The Storm Company was started in 1964 and successfully manufactured numerous classic fishing lures including the Wiggle Wart, Hot 'N Tot and the Chug Bug. During the late 1990s, Storm lures were purchased by the Rapala Company.
The Rapala Company began in 1936 when Lauri Rapala, a poor Finish farmer, created his first fishing lure. The lure was crude, but it created a tempting injured minnow movement when it was pulled through fish infested waters. This initial lure was the foundation for a number of Rapala fishing lures.
Lauri started his lure company between 1945 and 1955. He had begun selling his lures before World War II, but was interrupted when the war began. After the war ended, Lauri was able to continue selling his self-constructed lures. Fortunately, his family decided to join his business and the company was able to grow.

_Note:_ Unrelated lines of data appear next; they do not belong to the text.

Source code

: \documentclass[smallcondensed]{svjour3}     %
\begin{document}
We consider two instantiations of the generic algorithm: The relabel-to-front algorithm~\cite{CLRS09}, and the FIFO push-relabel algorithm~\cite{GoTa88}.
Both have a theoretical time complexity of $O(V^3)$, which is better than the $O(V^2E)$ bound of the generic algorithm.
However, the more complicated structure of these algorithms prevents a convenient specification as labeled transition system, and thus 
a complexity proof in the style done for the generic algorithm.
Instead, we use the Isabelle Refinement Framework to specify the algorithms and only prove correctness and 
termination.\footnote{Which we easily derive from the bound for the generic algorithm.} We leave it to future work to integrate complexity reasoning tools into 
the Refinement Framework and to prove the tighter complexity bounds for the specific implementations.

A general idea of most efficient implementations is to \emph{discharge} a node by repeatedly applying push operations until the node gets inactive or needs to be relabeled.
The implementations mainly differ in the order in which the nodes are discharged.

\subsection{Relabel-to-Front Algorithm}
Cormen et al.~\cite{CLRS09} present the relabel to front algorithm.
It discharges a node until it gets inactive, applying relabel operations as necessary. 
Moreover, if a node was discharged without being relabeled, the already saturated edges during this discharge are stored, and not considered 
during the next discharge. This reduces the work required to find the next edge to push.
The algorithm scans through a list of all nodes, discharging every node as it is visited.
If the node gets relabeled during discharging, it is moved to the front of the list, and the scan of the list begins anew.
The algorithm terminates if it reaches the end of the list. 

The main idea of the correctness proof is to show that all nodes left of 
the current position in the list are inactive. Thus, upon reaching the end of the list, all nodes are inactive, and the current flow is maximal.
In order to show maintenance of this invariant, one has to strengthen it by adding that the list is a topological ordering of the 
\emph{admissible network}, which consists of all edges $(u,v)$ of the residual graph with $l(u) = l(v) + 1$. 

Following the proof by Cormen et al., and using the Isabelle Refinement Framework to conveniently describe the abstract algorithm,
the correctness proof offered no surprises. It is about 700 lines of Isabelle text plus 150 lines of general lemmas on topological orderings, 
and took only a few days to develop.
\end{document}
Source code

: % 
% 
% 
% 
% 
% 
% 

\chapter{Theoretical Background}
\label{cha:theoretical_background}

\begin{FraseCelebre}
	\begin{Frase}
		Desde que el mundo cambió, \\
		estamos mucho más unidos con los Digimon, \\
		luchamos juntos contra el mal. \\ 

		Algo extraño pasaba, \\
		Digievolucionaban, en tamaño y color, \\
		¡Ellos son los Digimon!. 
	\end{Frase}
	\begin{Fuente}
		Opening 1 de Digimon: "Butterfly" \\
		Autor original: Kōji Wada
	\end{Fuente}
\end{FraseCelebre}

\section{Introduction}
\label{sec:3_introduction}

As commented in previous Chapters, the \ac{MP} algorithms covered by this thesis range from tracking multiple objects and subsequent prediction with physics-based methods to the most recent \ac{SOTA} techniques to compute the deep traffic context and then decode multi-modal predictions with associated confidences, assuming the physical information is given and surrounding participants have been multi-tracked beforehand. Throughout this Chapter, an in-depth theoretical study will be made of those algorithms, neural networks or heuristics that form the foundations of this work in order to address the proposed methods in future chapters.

The Rapala family worked hard and created new designs and manufacturing techniques during the 1950s. Lauri was insistent upon creating quality for his customers and tested every lure produced to make sure that each item provided the correct action. This quality control is still in use today as each Rapala lure is checked for the appropriate action before it is packaged.
Rapala experienced several events that propelled the company into the fishing lure spotlight. First, the 1952 Helsinki Olympic Games brought visitors to Finland who discovered Rapala's lures and brought them out of the country. After anglers successfully fished with Rapala's lures, they were interested in acquiring more, which allowed the company to begin exporting them.

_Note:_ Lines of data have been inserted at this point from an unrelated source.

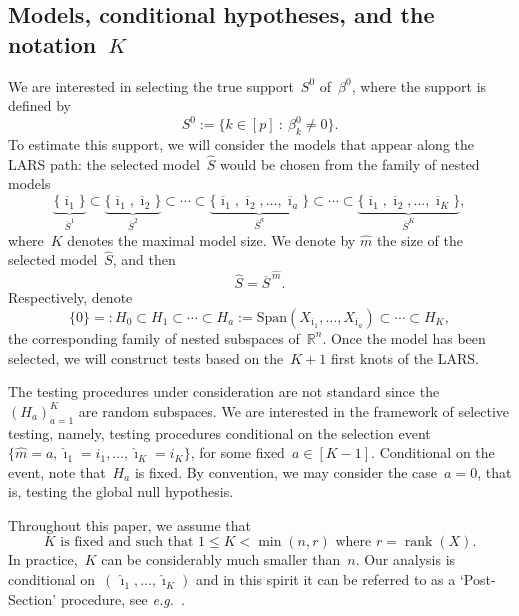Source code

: \documentclass[final,numbib]{imaiai}%
\numberwithin{equation}{section}
\def\eq{\begin{equation}}
\def\qe{\end{equation}}
\DeclareMathOperator{\rank}{rank}
\renewcommand{\bar}{\overline}
\renewcommand{\hat}{\widehat}
\newcommand{\<}{\langle}
\renewcommand{\>}{\rangle}
\newcommand{\1}{\mathds{1}}
\begin{document}
{\subsection{Models, conditional hypotheses, and the notation~$K$}
\label{sec:hypotheses}
We are interested in selecting the true support~$S^0$ of~$\beta^0$, where the support is defined by
\[
S^0:=\big\{k\in[p]\ :\ \beta^0_k\neq0\big\}.
\]
To estimate this support, we will consider the models that appear along the LARS path: the selected model~$\hat S$ would be chosen from the family of nested models
\eq
\label{eq:sequence_supports}
\underbrace{\{\bar \imath_1\}}
_{\bar S^{1}}
\subset
\underbrace{\{\bar  \imath_1,\bar  \imath_2\}}
_{\bar S^{2}}
\subset\cdots\subset
\underbrace{\{\bar  \imath_1,\bar  \imath_2,\ldots,\bar \imath_a\}}
_{\bar S^{a}}
\subset\cdots\subset
\underbrace{\{\bar  \imath_1,\bar  \imath_2,\ldots,\bar  \imath_K\}}
_{\bar S^{K}},
\qe
where~$K$ denotes the maximal model size.
We denote by $\hat m$ the size of the selected model~$\hat S$, and then
\eq
\label{eq:size_model}
\hat S=\bar S ^{\,\hat m}.
\qe
Respectively, denote
\eq
\label{eq:sequence_subspaces}
\{0\}=:H_0\subset
H_1\subset \cdots \subset H_a:=\mathrm{Span}(X_{\bar \imath_1},\ldots,X_{\bar \imath_a})\subset \cdots \subset H_K,
\qe
the corresponding family of nested subspaces of~$\mathds R^n$.
Once the model has been selected, we will construct tests based on the~$K+1$ first knots of the LARS.


\begin{remark}
\label{rem:selective_testing}
The testing procedures under consideration are not standard since the~$(H_{a})_{a=1}^{K}$ are random subspaces.
We are interested in the framework of selective testing, namely, testing procedures conditional on the selection event~$\{\hat m=a,\hat \imath_1 =i_1, \ldots, \hat \imath_{K}=i_{K}\}$, for some fixed~$a\in[K-1]$.
Conditional on the event, note that~$H_{a}$ is fixed.
By convention, we may consider the case~$a=0$, that is, testing the global null hypothesis.
\end{remark}

\newpage

\noindent
Throughout this paper, we assume that~
\eq
\label{e:K}
K\text{ is fixed and such that }1\leq K <\min(n,r)\text{ where }r=\rank(X).
\qe
In practice,~$K$ can be considerably much smaller than~$n$.
Our analysis is conditional on~$(\,\hat \imath_1,\ldots,\hat \imath_{K})$ and in this spirit it can be referred to as a `Post-Section' procedure, see {\it e.g.}~\cite{taylor2015statistical,taylor2014exact,hastie2015statistical}.

}
\end{document}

The next event occurred in 1962 when Life magazine printed an informative article about the Rapala Company. The article was published in the same edition as an editorial about the recently deceased actress Marilyn Monroe, which broke records for the magazine's distribution and gave Rapala an extended amount of advertisement. The company found itself needing to increase production to keep up with orders.
Rapala is still creating new lures for anglers. However, several vintage lures will interest collectors such as the Rapala Shad Rap lure, which was built as a long cast crank bait with a rattle. The lure is designed to look like a minnow and fishermen can cast or troll with this piece of fishing equipment.

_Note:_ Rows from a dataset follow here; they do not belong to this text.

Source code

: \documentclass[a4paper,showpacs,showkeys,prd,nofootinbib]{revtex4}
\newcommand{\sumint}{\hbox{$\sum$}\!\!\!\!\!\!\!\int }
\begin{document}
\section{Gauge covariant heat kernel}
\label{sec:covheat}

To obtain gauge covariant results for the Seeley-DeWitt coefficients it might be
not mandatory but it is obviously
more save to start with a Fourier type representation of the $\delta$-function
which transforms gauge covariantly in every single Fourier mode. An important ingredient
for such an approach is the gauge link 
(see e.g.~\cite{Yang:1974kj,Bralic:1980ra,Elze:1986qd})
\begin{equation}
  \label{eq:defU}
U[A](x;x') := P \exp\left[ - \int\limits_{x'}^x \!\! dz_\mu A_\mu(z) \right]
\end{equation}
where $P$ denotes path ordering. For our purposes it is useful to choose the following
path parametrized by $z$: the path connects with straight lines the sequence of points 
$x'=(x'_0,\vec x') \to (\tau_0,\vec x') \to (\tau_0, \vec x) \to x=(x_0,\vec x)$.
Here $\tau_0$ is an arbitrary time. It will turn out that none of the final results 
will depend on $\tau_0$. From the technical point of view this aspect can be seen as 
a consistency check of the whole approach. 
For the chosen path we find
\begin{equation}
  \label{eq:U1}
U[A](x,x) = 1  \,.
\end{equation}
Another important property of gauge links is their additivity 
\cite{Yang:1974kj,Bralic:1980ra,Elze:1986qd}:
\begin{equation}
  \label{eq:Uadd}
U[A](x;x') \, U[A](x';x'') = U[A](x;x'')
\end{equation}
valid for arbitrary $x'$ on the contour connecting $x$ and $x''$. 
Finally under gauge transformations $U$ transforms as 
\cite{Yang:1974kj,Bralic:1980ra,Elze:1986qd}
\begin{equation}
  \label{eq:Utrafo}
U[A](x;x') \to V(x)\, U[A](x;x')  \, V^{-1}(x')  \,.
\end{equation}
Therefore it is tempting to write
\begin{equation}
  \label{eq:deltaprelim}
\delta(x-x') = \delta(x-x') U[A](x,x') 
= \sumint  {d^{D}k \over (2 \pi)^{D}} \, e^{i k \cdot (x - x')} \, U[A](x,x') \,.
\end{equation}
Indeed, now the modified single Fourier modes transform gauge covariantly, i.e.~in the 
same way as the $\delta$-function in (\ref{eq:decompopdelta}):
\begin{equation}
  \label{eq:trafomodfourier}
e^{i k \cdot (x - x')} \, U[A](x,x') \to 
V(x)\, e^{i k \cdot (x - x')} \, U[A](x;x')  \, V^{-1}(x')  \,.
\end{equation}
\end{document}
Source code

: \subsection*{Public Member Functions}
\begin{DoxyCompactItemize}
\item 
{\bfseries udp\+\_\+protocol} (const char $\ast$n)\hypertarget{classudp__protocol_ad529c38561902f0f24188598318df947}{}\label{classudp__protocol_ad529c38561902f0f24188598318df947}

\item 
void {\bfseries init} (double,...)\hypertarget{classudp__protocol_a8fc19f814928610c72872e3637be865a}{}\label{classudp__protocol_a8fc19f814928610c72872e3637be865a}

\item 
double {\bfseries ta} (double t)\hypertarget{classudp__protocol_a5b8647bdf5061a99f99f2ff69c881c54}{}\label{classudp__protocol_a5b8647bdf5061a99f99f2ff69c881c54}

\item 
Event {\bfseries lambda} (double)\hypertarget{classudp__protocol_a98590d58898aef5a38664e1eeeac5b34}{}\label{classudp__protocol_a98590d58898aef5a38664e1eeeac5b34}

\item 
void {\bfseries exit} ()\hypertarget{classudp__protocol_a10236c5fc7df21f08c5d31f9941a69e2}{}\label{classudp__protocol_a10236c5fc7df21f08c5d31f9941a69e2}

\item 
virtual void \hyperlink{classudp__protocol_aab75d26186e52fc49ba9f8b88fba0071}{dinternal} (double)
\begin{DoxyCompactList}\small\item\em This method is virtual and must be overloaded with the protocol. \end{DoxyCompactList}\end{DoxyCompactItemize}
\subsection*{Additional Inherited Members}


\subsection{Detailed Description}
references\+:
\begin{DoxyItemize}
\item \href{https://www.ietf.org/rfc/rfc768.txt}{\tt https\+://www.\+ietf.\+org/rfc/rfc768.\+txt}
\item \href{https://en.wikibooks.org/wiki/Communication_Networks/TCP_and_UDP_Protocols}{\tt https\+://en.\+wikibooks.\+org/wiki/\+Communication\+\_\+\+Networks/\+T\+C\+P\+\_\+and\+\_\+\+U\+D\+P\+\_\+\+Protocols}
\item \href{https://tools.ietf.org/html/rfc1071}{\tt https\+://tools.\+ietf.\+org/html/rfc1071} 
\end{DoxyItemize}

Another vintage Rapala fishing lure for anglers to consider is the Floating Minnow, which is built from balsa wood and can be used to catch numerous species of big game fish.
Fishermen interested in classic lures can locate Rapala's Deep Runner that includes a metal diving lip. This piece of fishing equipment is silver with a black back and measures an estimated two and a half inches long.
The Rapala Company continued to develop the Storm line and during 2002 designers created the soft plastics line. However, the company discovered that many anglers were using unique methods to rebuild the old lures that they remember. For example, some fishermen were re-rigging, melting down and even repainting lures. These reports encouraged Rapala to begin producing new lures from the original Storm molds. Fortunately, purists who are uninterested in reproductions can still locate a large number of Storm's classic lures.
Storm's vintage line includes items such as Wee Warts. This piece of tackle was manufactured in a number of colors including black and tan. Other antique selections are Hellbenders, which is a minnow styled lure that collectors will be able to find in white or grey and black stripped.
Fisherman interested in classic fishing lures will certainly catch a large number of fish with the Storm Magnum Wart. This historic lure is about four inches long, which is a size that will make large fish take notice. The shiny silver minnow body and hooks will zip through the water with just the right amount of vibration.
Before Rapala bought the Storm line, the company manufactured the Thin Fin. A yellow, orange, blue and green lure, this fish tempting device was constructed to fill an angler's stringer. Another popular Thin Fin lure is the green silver version, which is three and a half inches long. It features a realistic eye and scales.
Anglers who prefer to fish with vintage lures should consider investing in the Wiggle Wart two inch lure. The top of the lure is manufactured to look like a minnow while the underside is colored bright orange to attract fish.
Collectors of rare antique fishing lures will be interested in the Storm Bass Hog. This fishing implement is sold in several color combinations such as purple and white, yellow and white, orange and white along with black and white.
Anglers who buy the Storm Thunderstick can add a rare lure to their tackle box. When collectors locate this item in a blue pearl color with an orange belly, they are finding a unique piece. This lure also features a glitter finish and is four and a half inches in length. The Thunderstick was designed as crank bait or suspended bait and is a lure that will remain at a set level when an angler stops reeling in his or her line.
The Storm Company also produced the Lightnin' Shad lure. This fishing lure is green with black stripes and was designed to look like a minnow. Moreover, a Storm Shallo Mac lure is the perfect device to attract stripers while bass will be tempted by Storm's Thin Fins, which are an estimated three inches long. Additionally, the Thin Fins are painted shiny silver and anglers may find different colored eyes such as yellow or silver.
Collectors will be interested in unique Storm lures such as the Short Wart. This particular fish enticement was produced in a color called Tennessee Shad with a body size that measures just over two inches in length. Another rare piece is the Storm Texas Shad lure. This piece of fishing tackle is one of the first rattle bait items created.
The Storm Company manufactured a line of fluorescent rainbow lures. This classic piece of tackle was produced in the Wiggle Wart style and is a great addition to a fisherman's tackle box.
Fisherman will experience numerous days of reaching their fishing limit with Storm's Wildeye Swim Shad Giant Muskie Musky Swim Bait. At nine inches long, this lure is meant to attract the big fish. It was constructed to shift through the water with lifelike movement and is designed for both freshwater and saltwater fishing.
Determined lure collectors will be able to find vintage lures that are still in the original packaging, which will increase the classic quality of each lure. Furthermore, anglers who prefer to catch their fish with traditional lures will appreciate the value of the Storm product line.